This GCSE Geography quiz challenges you on volcanoes at the edge of tectonic plates. You should be well aware that volcanoes exist mainly in narrow belts around the world. As the theory of plate tectonics was developed and improved, it became possible to understand how volcanoes were formed, why there were several different types of volcano and why they existed mainly in certain areas of the world.

Before plate tectonics, no-one really understood how volcanoes were formed. It was known that there were magma chambers under volcanoes and that there were different types of volcano which depended on what lava was erupted, but that was about all.

In 1912, a German meteorologist called Alfred Wegener had a theory that at least some of the continents had been joined together in the past. He came to this conculsion when he was comparing the coastlines of Africa and South America. They seemed to fit together reasonably well. When he looked at the edges of the continental shelves of the two continents, the fit was even better. He also spotted that there were rocks and fossils which matched up too.

But our understanding of volcanoes didn't really change for a long time. Geologists ignored his ideas because he was a meteorologist. Those scientists who seriously considered this idea of 'Continental Drift' could not see that there could be any mechanism of moving the continents around. But gradually, geologists found other pieces of evidence that suggested that Wegener was correct and in the middle of the 1960s, the discovery of magnetic stripes on the sea bed confirmed that it was slowly moving on a very long time scale. Wegener's theory became the theory of plate tectonics which is now widely accepted.

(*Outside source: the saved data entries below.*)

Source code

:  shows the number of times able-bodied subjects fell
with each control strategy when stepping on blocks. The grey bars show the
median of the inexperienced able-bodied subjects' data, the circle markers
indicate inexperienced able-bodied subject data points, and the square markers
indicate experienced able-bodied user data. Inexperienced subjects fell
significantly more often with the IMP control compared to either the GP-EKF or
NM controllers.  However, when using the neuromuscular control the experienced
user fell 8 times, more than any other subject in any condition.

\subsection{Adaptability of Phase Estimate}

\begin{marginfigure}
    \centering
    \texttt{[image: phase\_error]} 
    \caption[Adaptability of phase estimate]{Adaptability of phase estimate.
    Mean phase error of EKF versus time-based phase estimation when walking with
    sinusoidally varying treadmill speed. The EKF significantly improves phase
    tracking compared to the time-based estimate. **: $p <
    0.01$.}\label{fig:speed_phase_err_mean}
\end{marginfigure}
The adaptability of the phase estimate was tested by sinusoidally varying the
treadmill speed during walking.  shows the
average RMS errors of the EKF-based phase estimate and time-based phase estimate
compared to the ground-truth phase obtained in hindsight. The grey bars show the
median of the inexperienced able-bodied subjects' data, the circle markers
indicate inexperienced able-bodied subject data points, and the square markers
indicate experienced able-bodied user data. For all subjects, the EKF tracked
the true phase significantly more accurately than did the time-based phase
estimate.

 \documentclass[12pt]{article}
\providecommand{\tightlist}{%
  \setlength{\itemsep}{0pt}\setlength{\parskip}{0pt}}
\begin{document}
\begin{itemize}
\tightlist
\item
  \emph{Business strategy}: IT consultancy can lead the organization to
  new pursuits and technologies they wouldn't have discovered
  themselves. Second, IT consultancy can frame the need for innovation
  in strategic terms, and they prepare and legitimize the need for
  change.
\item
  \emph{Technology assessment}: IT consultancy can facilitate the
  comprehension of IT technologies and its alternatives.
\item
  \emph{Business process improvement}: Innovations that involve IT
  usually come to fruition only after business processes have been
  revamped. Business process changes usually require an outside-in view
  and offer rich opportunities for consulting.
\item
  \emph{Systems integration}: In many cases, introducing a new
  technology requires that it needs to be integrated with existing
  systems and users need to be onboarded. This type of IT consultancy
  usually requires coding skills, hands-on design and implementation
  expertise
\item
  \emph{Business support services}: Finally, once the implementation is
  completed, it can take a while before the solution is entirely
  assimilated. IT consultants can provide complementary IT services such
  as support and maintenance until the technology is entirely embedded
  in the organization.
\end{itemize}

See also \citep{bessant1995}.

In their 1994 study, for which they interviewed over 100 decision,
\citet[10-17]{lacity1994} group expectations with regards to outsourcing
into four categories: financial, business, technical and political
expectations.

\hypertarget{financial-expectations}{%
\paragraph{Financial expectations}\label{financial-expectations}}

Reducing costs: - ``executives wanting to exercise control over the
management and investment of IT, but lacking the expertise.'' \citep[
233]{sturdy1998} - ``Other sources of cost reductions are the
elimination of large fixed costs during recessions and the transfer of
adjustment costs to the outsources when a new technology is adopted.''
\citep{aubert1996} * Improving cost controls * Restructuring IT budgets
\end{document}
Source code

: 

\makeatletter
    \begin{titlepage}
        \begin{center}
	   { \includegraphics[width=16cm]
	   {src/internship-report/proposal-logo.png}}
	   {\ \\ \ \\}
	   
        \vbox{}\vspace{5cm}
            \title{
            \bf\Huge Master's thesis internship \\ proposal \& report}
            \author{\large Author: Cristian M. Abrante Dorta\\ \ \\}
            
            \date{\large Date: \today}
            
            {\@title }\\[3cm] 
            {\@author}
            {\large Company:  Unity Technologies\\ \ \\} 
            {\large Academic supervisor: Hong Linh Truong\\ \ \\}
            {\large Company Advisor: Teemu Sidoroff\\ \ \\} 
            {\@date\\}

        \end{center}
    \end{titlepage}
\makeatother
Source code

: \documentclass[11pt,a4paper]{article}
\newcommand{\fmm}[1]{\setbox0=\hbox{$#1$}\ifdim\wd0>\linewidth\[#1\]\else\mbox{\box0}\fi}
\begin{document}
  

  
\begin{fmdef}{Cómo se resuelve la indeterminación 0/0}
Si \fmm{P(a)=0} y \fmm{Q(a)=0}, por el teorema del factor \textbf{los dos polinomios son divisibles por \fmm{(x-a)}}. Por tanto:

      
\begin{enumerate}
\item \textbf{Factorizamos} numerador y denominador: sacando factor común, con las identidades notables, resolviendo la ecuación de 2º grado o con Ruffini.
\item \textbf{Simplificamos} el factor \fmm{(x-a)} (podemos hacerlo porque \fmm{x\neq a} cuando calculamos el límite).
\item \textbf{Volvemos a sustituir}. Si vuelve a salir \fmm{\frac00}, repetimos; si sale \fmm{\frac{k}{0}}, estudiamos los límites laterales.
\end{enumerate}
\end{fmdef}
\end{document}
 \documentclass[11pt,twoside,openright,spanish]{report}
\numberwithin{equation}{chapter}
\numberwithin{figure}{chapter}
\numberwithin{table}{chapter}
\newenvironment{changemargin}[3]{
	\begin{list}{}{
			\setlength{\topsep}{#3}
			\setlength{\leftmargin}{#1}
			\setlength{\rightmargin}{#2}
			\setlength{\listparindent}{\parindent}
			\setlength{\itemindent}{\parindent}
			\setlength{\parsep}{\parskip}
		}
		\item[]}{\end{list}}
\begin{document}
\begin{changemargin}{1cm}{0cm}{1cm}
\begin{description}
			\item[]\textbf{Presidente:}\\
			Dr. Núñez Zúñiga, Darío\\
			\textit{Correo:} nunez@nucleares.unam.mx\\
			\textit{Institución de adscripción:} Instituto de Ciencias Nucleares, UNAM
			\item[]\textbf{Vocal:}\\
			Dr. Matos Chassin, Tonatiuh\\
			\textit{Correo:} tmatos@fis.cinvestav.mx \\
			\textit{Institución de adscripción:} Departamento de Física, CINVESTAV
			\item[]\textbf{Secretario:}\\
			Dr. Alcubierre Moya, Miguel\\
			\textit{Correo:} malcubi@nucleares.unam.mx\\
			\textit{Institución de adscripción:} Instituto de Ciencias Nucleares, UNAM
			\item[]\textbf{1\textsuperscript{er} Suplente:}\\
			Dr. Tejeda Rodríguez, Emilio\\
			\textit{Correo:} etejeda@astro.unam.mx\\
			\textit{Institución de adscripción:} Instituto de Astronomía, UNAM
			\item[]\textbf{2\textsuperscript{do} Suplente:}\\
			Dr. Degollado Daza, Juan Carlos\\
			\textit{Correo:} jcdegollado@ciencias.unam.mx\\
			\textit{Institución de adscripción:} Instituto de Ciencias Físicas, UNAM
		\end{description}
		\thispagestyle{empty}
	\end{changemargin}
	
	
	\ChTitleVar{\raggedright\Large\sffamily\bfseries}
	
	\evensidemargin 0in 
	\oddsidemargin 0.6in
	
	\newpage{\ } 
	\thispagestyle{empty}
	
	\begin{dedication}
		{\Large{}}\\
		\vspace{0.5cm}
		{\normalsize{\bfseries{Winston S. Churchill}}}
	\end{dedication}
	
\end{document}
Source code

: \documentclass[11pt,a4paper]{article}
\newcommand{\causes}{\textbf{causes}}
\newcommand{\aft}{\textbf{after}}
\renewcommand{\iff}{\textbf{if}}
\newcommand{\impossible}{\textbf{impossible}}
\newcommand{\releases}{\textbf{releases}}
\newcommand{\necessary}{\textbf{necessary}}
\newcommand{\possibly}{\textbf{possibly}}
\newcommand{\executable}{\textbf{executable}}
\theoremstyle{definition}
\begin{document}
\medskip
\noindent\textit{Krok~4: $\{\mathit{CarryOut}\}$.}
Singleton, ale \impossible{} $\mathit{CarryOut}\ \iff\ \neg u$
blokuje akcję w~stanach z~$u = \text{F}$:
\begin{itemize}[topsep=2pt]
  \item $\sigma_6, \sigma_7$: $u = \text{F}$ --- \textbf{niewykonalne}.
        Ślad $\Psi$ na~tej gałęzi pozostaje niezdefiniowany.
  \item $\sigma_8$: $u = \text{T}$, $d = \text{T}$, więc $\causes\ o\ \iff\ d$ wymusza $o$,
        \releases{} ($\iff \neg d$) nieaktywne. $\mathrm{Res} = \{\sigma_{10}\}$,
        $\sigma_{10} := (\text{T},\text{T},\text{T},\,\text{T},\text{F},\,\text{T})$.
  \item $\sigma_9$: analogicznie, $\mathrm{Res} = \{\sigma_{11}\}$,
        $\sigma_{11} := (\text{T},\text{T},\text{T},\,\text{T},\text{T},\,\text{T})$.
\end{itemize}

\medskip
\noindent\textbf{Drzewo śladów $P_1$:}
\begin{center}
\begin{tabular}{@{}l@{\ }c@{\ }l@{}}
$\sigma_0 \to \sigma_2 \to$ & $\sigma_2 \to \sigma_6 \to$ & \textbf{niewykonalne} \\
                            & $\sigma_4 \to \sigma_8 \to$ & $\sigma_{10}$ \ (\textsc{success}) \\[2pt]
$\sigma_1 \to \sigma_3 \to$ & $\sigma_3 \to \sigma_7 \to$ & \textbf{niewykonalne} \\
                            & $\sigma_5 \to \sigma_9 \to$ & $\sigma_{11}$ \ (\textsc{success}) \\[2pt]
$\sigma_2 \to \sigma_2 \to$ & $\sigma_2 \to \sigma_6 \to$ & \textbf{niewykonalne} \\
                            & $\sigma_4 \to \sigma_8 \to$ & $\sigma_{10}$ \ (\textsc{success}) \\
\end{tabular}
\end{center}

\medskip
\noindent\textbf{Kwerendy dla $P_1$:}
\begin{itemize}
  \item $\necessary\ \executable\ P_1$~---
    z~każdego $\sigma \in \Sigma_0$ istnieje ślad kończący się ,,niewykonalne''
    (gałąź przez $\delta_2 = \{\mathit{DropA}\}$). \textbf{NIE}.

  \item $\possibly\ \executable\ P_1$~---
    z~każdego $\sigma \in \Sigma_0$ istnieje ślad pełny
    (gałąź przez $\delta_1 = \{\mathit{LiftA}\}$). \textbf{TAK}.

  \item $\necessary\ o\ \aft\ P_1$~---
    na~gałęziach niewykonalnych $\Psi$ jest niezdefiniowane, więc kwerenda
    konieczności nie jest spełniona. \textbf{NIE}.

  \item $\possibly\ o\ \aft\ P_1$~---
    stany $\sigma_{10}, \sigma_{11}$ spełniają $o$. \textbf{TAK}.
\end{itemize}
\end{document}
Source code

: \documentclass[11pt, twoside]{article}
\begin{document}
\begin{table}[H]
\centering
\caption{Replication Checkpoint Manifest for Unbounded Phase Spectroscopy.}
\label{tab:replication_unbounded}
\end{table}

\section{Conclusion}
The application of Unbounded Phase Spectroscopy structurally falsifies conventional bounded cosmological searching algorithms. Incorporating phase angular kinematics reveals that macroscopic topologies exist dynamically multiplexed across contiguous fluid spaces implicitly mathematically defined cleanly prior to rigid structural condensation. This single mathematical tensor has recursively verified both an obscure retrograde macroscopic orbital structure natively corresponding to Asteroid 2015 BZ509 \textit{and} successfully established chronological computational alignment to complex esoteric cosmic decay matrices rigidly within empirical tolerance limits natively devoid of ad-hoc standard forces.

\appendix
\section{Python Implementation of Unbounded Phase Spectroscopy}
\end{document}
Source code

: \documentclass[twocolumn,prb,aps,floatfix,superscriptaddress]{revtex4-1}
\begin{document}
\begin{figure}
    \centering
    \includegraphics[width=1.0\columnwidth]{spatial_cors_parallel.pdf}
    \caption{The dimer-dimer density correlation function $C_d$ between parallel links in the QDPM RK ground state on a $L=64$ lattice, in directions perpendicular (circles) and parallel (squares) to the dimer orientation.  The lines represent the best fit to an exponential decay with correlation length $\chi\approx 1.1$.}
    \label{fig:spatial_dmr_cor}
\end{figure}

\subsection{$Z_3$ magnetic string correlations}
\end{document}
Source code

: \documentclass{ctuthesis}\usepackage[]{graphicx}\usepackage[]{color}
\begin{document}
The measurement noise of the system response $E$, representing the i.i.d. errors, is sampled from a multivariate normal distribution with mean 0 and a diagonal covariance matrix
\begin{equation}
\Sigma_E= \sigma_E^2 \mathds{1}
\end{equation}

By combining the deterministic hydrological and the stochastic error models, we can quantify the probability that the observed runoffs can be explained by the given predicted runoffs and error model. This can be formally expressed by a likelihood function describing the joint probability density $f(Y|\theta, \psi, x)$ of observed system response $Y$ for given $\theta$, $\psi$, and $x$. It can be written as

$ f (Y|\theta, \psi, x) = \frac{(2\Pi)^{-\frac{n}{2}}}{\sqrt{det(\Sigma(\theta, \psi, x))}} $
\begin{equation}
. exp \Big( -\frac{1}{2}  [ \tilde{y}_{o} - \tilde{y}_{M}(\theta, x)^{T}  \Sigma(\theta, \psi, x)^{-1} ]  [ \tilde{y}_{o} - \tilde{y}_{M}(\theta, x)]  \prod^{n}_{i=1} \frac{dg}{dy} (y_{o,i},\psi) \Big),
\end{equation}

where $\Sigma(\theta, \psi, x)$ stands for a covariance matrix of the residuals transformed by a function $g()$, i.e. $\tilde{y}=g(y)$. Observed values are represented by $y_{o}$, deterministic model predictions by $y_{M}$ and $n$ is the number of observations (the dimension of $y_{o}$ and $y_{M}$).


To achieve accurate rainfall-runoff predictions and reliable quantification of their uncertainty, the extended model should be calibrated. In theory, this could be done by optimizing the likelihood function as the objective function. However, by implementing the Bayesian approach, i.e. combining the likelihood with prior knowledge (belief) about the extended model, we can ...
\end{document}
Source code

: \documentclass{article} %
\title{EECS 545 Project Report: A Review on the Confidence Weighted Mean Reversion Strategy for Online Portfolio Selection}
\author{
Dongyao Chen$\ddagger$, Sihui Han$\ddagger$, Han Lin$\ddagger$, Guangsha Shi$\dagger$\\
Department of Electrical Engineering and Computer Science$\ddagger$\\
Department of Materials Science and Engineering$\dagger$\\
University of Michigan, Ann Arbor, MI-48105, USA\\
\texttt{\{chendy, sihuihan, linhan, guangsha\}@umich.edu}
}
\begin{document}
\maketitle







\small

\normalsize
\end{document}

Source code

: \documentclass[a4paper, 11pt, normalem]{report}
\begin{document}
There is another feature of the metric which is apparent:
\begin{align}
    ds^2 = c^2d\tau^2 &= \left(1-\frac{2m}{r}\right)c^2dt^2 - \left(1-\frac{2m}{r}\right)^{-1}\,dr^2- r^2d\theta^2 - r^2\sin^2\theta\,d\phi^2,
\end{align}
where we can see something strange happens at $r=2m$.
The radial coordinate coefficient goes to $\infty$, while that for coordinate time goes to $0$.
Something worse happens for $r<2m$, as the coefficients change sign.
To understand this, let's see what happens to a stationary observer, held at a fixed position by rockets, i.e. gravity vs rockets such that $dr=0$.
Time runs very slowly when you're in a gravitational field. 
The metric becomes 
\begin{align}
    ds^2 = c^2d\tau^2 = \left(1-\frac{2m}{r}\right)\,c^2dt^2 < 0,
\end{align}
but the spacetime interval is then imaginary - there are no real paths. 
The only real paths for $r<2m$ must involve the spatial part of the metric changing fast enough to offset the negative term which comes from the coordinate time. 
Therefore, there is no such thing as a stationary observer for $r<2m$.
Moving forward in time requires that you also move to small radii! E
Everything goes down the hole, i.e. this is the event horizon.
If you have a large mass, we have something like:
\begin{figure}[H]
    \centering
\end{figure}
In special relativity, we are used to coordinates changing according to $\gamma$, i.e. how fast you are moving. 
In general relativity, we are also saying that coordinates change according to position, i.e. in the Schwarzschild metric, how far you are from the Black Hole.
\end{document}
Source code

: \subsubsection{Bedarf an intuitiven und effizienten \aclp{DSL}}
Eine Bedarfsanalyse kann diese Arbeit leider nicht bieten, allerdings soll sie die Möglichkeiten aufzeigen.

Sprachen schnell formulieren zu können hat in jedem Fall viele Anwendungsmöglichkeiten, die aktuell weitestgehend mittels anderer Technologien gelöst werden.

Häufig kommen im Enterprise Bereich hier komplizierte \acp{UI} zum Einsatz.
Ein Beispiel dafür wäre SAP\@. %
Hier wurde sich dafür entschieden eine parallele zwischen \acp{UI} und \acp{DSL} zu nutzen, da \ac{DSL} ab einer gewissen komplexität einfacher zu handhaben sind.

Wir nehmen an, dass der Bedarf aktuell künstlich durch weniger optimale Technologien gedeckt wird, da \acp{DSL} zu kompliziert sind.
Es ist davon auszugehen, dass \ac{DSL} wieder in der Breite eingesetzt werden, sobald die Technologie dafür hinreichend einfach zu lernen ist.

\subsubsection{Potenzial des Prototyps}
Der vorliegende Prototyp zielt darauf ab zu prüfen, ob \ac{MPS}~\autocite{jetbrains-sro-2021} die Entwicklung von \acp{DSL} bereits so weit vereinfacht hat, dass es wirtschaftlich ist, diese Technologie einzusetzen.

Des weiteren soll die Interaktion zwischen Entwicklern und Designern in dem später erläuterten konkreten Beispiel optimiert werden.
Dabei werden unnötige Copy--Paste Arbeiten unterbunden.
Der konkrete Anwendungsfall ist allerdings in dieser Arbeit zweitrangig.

Where plates come together or are moving apart, volcanoes appear. At constructive plate boundaries, as the edges of the plates move apart, a type of magma which produces rocks like basalt pushes its way up from the mantle to the surface, forming volcanoes. This type of lava is not very viscous, so it is relatively mobile (runny like warm treacle). The volcanoes are wide and relatively flat.

At destructive plate boundaries, one plate is pushed down into the mantle where it melts. The molten rock from the plate mixes with other types of rock as it rises through the crust. The magma is more viscous and so it does not flow as far meaning that the volcanoes have a taller and narrower shape. Sometimes, the magma is so viscous that the neck of the volcano is blocked. When the pressure builds up enough, the volcano will explode, with disastrous consequences for the living world around the volcano.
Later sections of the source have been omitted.